=== REQUIRED WORK ===
What you give back must match the data character for character.

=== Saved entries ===
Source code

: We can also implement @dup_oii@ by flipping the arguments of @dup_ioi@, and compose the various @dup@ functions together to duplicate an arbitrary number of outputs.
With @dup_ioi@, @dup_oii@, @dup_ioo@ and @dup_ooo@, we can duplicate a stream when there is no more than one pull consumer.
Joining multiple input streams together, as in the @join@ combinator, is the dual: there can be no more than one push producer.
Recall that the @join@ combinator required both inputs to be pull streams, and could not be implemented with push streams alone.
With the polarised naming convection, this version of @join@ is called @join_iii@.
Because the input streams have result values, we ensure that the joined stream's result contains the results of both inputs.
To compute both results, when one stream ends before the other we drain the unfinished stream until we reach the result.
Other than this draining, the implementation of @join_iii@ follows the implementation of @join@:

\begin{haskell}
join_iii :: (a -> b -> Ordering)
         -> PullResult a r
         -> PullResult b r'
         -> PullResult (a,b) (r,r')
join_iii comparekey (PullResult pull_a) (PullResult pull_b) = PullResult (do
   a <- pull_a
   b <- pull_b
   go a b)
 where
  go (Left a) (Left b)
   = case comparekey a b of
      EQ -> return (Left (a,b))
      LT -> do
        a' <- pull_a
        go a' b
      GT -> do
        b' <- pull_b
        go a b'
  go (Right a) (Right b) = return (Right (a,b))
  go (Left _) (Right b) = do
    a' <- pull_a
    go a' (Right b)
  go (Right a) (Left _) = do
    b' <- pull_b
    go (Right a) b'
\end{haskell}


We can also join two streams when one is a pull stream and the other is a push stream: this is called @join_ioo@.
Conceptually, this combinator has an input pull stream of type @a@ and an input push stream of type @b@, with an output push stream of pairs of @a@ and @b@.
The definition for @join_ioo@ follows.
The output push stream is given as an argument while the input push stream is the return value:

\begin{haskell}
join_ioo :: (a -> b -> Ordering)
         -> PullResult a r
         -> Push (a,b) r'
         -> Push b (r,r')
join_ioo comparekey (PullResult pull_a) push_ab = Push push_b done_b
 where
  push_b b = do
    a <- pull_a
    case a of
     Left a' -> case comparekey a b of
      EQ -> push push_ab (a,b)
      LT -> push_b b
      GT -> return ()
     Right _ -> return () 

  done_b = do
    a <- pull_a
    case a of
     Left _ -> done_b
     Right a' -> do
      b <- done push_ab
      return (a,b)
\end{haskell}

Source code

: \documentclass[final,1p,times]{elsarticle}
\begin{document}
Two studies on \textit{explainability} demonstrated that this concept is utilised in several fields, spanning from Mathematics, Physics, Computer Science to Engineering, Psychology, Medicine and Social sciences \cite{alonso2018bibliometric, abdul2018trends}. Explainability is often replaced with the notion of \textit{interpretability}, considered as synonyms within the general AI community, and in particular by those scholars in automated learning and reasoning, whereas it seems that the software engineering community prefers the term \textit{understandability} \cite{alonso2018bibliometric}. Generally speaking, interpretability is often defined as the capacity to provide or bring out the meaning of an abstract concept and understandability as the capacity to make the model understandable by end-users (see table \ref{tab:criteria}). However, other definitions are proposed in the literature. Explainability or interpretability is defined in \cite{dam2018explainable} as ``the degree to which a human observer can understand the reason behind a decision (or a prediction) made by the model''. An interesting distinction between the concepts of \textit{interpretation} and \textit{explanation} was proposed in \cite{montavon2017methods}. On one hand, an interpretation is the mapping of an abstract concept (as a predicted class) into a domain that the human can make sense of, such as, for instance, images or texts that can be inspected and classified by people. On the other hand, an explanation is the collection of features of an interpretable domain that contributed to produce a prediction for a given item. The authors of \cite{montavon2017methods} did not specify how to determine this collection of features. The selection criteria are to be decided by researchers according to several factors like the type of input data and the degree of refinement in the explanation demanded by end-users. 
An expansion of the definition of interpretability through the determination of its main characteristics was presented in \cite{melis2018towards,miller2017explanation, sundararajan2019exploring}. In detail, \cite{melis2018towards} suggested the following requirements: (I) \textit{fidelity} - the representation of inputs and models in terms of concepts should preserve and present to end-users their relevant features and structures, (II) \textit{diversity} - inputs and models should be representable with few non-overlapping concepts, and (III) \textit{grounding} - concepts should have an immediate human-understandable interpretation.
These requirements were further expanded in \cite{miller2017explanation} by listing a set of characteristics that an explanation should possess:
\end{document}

=== RESPONSE ===
Source code

: We can also implement @dup_oii@ by flipping the arguments of @dup_ioi@, and compose the various @dup@ functions together to duplicate an arbitrary number of outputs.
With @dup_ioi@, @dup_oii@, @dup_ioo@ and @dup_ooo@, we can duplicate a stream when there is no more than one pull consumer.
Joining multiple input streams together, as in the @join@ combinator, is the dual: there can be no more than one push producer.
Recall that the @join@ combinator required both inputs to be pull streams, and could not be implemented with push streams alone.
With the polarised naming convection, this version of @join@ is called @join_iii@.
Because the input streams have result values, we ensure that the joined stream's result contains the results of both inputs.
To compute both results, when one stream ends before the other we drain the unfinished stream until we reach the result.
Other than this draining, the implementation of @join_iii@ follows the implementation of @join@:

\begin{haskell}
join_iii :: (a -> b -> Ordering)
         -> PullResult a r
         -> PullResult b r'
         -> PullResult (a,b) (r,r')
join_iii comparekey (PullResult pull_a) (PullResult pull_b) = PullResult (do
   a <- pull_a
   b <- pull_b
   go a b)
 where
  go (Left a) (Left b)
   = case comparekey a b of
      EQ -> return (Left (a,b))
      LT -> do
        a' <- pull_a
        go a' b
      GT -> do
        b' <- pull_b
        go a b'
  go (Right a) (Right b) = return (Right (a,b))
  go (Left _) (Right b) = do
    a' <- pull_a
    go a' (Right b)
  go (Right a) (Left _) = do
    b' <- pull_b
    go (Right a) b'
\end{haskell}


We can also join two streams when one is a pull stream and the other is a push stream: this is called @join_ioo@.
Conceptually, this combinator has an input pull stream of type @a@ and an input push stream of type @b@, with an output push stream of pairs of @a@ and @b@.
The definition for @join_ioo@ follows.
The output push stream is given as an argument while the input push stream is the return value:

\begin{haskell}
join_ioo :: (a -> b -> Ordering)
         -> PullResult a r
         -> Push (a,b) r'
         -> Push b (r,r')
join_ioo comparekey (PullResult pull_a) push_ab = Push push_b done_b
 where
  push_b b = do
    a <- pull_a
    case a of
     Left a' -> case comparekey a b of
      EQ -> push push_ab (a,b)
      LT -> push_b b
      GT -> return ()
     Right _ -> return () 

  done_b = do
    a <- pull_a
    case a of
     Left _ -> done_b
     Right a' -> do
      b <- done push_ab
      return (a,b)
\end{haskell}

Source code

: \documentclass[final,1p,times]{elsarticle}
\begin{document}
Two studies on \textit{explainability} demonstrated that this concept is utilised in several fields, spanning from Mathematics, Physics, Computer Science to Engineering, Psychology, Medicine and Social sciences \cite{alonso2018bibliometric, abdul2018trends}. Explainability is often replaced with the notion of \textit{interpretability}, considered as synonyms within the general AI community, and in particular by those scholars in automated learning and reasoning, whereas it seems that the software engineering community prefers the term \textit{understandability} \cite{alonso2018bibliometric}. Generally speaking, interpretability is often defined as the capacity to provide or bring out the meaning of an abstract concept and understandability as the capacity to make the model understandable by end-users (see table \ref{tab:criteria}). However, other definitions are proposed in the literature. Explainability or interpretability is defined in \cite{dam2018explainable} as ``the degree to which a human observer can understand the reason behind a decision (or a prediction) made by the model''. An interesting distinction between the concepts of \textit{interpretation} and \textit{explanation} was proposed in \cite{montavon2017methods}. On one hand, an interpretation is the mapping of an abstract concept (as a predicted class) into a domain that the human can make sense of, such as, for instance, images or texts that can be inspected and classified by people. On the other hand, an explanation is the collection of features of an interpretable domain that contributed to produce a prediction for a given item. The authors of \cite{montavon2017methods} did not specify how to determine this collection of features. The selection criteria are to be decided by researchers according to several factors like the type of input data and the degree of refinement in the explanation demanded by end-users. 
An expansion of the definition of interpretability through the determination of its main characteristics was presented in \cite{melis2018towards,miller2017explanation, sundararajan2019exploring}. In detail, \cite{melis2018towards} suggested the following requirements: (I) \textit{fidelity} - the representation of inputs and models in terms of concepts should preserve and present to end-users their relevant features and structures, (II) \textit{diversity} - inputs and models should be representable with few non-overlapping concepts, and (III) \textit{grounding} - concepts should have an immediate human-understandable interpretation.
These requirements were further expanded in \cite{miller2017explanation} by listing a set of characteristics that an explanation should possess:
\end{document}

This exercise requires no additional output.